Vernichtung von unverkauften Verbrauchsgütern (Artikel 20)

  • Die Kommission schlägt vor, die Vernichtung von unverkauften Konsumgütern zu verbieten, sofern es solide Informationen darüber gibt, dass solche Praktiken für bestimmte Produkttypen stattfinden, aber sie setzt keine Fristen. Das Parlament fordert die Kommission auf, nach zwei Jahren und danach nach drei Jahren einen Bericht vorzulegen, in dem erklärt wird, welche Produkte nicht mehr vernichtet werden können, wenn sie nicht verkauft wurden.
  • Außerdem fordert der Bericht ein Verbot der Vernichtung von unverkauften Textilien, Schuhen, Elektro- und Elektronikgeräten nach einem Jahr, da uns bereits Informationen über diese Praktiken vorliegen. Dies ist ein großer Erfolg und geht über das hinaus, was der Rat fordert (nur Bekleidung).

Sanktionen (Artikel 68)

  • Der Kommissionsvorschlag ist recht kurz und allgemein gehalten, was die Regeln angeht, die die Mitgliedstaaten bei Verstößen gegen das Gesetz festlegen werden.
  • Das Parlament fügt eine lange Liste von Kriterien ein (die wir aus der Abfallverbringungsverordnung übernommen haben), die den Mitgliedstaaten bei der Festlegung von Art und Höhe der Sanktionen als Richtschnur dienen sollen, wie z.B. die Finanzkraft, der aus dem Verstoß gezogene wirtschaftliche Nutzen usw.

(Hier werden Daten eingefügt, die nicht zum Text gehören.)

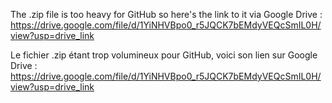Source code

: The .zip file is too heavy for GitHub so here's the link to it via Google Drive : https://drive.google.com/file/d/1YiNHVBpo0_r5JQCK7bEMdyVEQcSmIL0H/view?usp=drive_link


Le fichier .zip étant trop volumineux pour GitHub, voici son lien sur Google Drive : https://drive.google.com/file/d/1YiNHVBpo0_r5JQCK7bEMdyVEQcSmIL0H/view?usp=drive_link
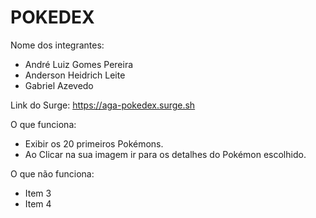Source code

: # POKEDEX

Nome dos integrantes: 
- André Luiz Gomes Pereira
- Anderson Heidrich Leite
- Gabriel Azevedo

Link do Surge: https://aga-pokedex.surge.sh

O que funciona:
- Exibir os 20 primeiros Pokémons.
- Ao Clicar na sua imagem ir para os detalhes do Pokémon escolhido.

O que não funciona: 
- Item 3
- Item 4
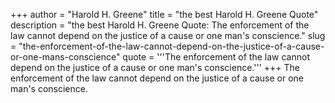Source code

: +++
author = "Harold H. Greene"
title = "the best Harold H. Greene Quote"
description = "the best Harold H. Greene Quote: The enforcement of the law cannot depend on the justice of a cause or one man's conscience."
slug = "the-enforcement-of-the-law-cannot-depend-on-the-justice-of-a-cause-or-one-mans-conscience"
quote = '''The enforcement of the law cannot depend on the justice of a cause or one man's conscience.'''
+++
The enforcement of the law cannot depend on the justice of a cause or one man's conscience.
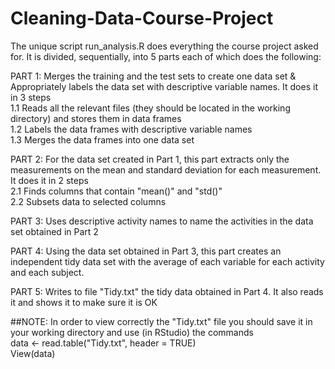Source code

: # Cleaning-Data-Course-Project
The unique script run_analysis.R does everything the course project asked for.
It is divided, sequentially, into 5 parts each of which does the following:

PART 1: Merges the training and the test sets to create one data set & Appropriately labels the data set with descriptive variable names.
It does it in 3 steps  
1.1 Reads all the relevant files (they should be located in the working directory) and stores them in data frames     
1.2 Labels the data frames with descriptive variable names  
1.3 Merges the data frames into one data set   

PART 2: For the data set created in Part 1, this part extracts only the measurements on the mean and standard deviation for each measurement.
It does it in 2 steps  
2.1 Finds columns that contain "mean()" and "std()"  
2.2 Subsets data to selected columns  

PART 3: Uses descriptive activity names to name the activities in the data set obtained in Part 2
  
PART 4: Using the data set obtained in Part 3, this part creates an independent tidy data set with the average of each variable for each activity and each subject.
  
PART 5: Writes to file "Tidy.txt" the tidy data obtained in Part 4. It also reads it and shows it to make sure it is OK  
  
  
##NOTE: In order to view correctly the "Tidy.txt" file you should save it in your working directory and use (in RStudio) the commands   
data <- read.table("Tidy.txt", header = TRUE)  
View(data)

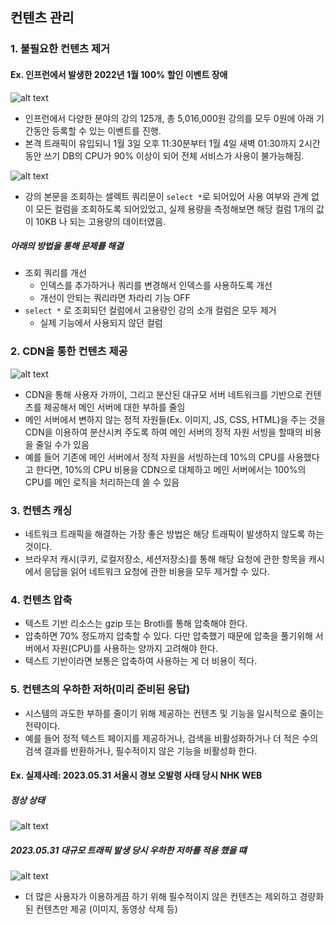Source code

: ## 컨텐츠 관리

### 1. 불필요한 컨텐츠 제거

#### Ex. 인프런에서 발생한 2022년 1월 100% 할인 이벤트 장애

![alt text](<스크린샷 2025-03-04 오후 3.01.59.png>)

- 인프런에서 다양한 분야의 강의 125개, 총 5,016,000원 강의를 모두 0원에 아래 기간동안 등록할 수 있는 이벤트를 진행.
- 본격 트래픽이 유입되니 1월 3일 오후 11:30분부터 1월 4일 새벽 01:30까지 2시간동안 쓰기 DB의 CPU가 90% 이상이 되어 전체 서비스가 사용이 불가능해짐.

![alt text](<스크린샷 2025-03-04 오후 3.07.02.png>)

- 강의 본문을 조회하는 셀렉트 쿼리문이 `select *`로 되어있어 사용 여부와 관계 없이 모든 컬럼을 조회하도록 되어있었고, 실제 용량을 측정해보면 해당 컬럼 1개의 값이 10KB 나 되는 고용량의 데이터였음.

##### 아래의 방법을 통해 문제를 해결

- 조회 쿼리를 개선
  - 인덱스를 추가하거나 쿼리를 변경해서 인덱스를 사용하도록 개선
  - 개선이 안되는 쿼리라면 차라리 기능 OFF
- `select *` 로 조회되던 컬럼에서 고용량인 강의 소개 컬럼은 모두 제거
  - 실제 기능에서 사용되지 않던 컬럼

### 2. CDN을 통한 컨텐츠 제공

![alt text](<스크린샷 2025-03-04 오후 3.08.34.png>)

- CDN을 통해 사용자 가까이, 그리고 분산된 대규모 서버 네트워크를 기반으로 컨텐츠를 제공해서 메인 서버에 대한 부하를 줄임
- 메인 서버에서 변하지 않는 정적 자원들(Ex. 이미지, JS, CSS, HTML)을 주는 것을 CDN을 이용하여 분산시켜 주도록 하여 메인 서버의 정적 자원 서빙을 할때의 비용을 줄일 수가 있음
- 예를 들어 기존에 메인 서버에서 정적 자원을 서빙하는데 10%의 CPU를 사용했다고 한다면, 10%의 CPU 비용을 CDN으로 대체하고 메인 서버에서는 100%의 CPU를 메인 로직을 처리하는데 쓸 수 있음

### 3. 컨텐츠 캐싱

- 네트워크 트래픽을 해결하는 가장 좋은 방법은 해당 트래픽이 발생하지 않도록 하는 것이다.
- 브라우저 캐시(쿠키, 로컬저장소, 세션저장소)를 통해 해당 요청에 관한 항목을 캐시에서 응답을 읽어 네트워크 요청에 관한 비용을 모두 제거할 수 있다.

### 4. 컨텐츠 압축

- 텍스트 기반 리소스는 gzip 또는 Brotli를 통해 압축해야 한다.
- 압축하면 70% 정도까지 압축할 수 있다. 다만 압축했기 때문에 압축을 풀기위해 서버에서 자원(CPU)를 사용하는 양까지 고려해야 한다.
- 텍스트 기반이라면 보통은 압축하여 사용하는 게 더 비용이 적다.

### 5. 컨텐츠의 우하한 저하(미리 준비된 응답)

- 시스템의 과도한 부하를 줄이기 위해 제공하는 컨텐츠 및 기능을 일시적으로 줄이는 전략이다.
- 예를 들어 정적 텍스트 페이지를 제공하거나, 검색을 비활성화하거나 더 적은 수의 검색 결과를 반환하거나, 필수적이지 않은 기능을 비활성화 한다.

#### Ex. 실제사례: 2023.05.31 서울시 경보 오발령 사태 당시 NHK WEB

##### 정상 상태

![alt text](<스크린샷 2025-03-04 오후 3.19.51.png>)

##### 2023.05.31 대규모 트래픽 발생 당시 우하한 저하를 적용 했을 떄

![alt text](<스크린샷 2025-03-04 오후 3.21.04.png>)

- 더 많은 사용자가 이용하게끔 하기 위해 필수적이지 않은 컨텐츠는 제외하고 경량화된 컨텐츠만 제공 (이미지, 동영상 삭제 등)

Überwachung und Bewertung (Artikel 69)

  • Die Kommission wollte eine allgemeine Evaluierung dieses Gesetzes frühestens nach acht Jahren vornehmen. Wir haben dies auf spätestens sechs Jahre geändert.
  • Das Parlament fordert auch eine Evaluierung einzelner Anforderungen alle drei Jahre, um den Fortschritt und mögliche Änderungen, die vorgenommen werden sollten, zu verfolgen.
  • Die Kommission soll auch Daten über ihre Lebenszyklus-Umwelt-, Kohlenstoff- und Material-Fußabdrücke zusammenstellen, um die tatsächlichen Auswirkungen von Jahr zu Jahr zu bewerten und diese jährlich zu veröffentlichen.
  • Die Kommission hat keine sozialen und Sorgfaltspflichtanforderungen vorgeschlagen, die wir gerne in diesen Vorschlag aufgenommen hätten. Die KOM muss nun prüfen, ob sie spätestens 4 Jahre nach Inkrafttreten des Gesetzes verabschiedet werden sollen (dies erfordert eine separate Bewertung der bestehenden Rechtsvorschriften).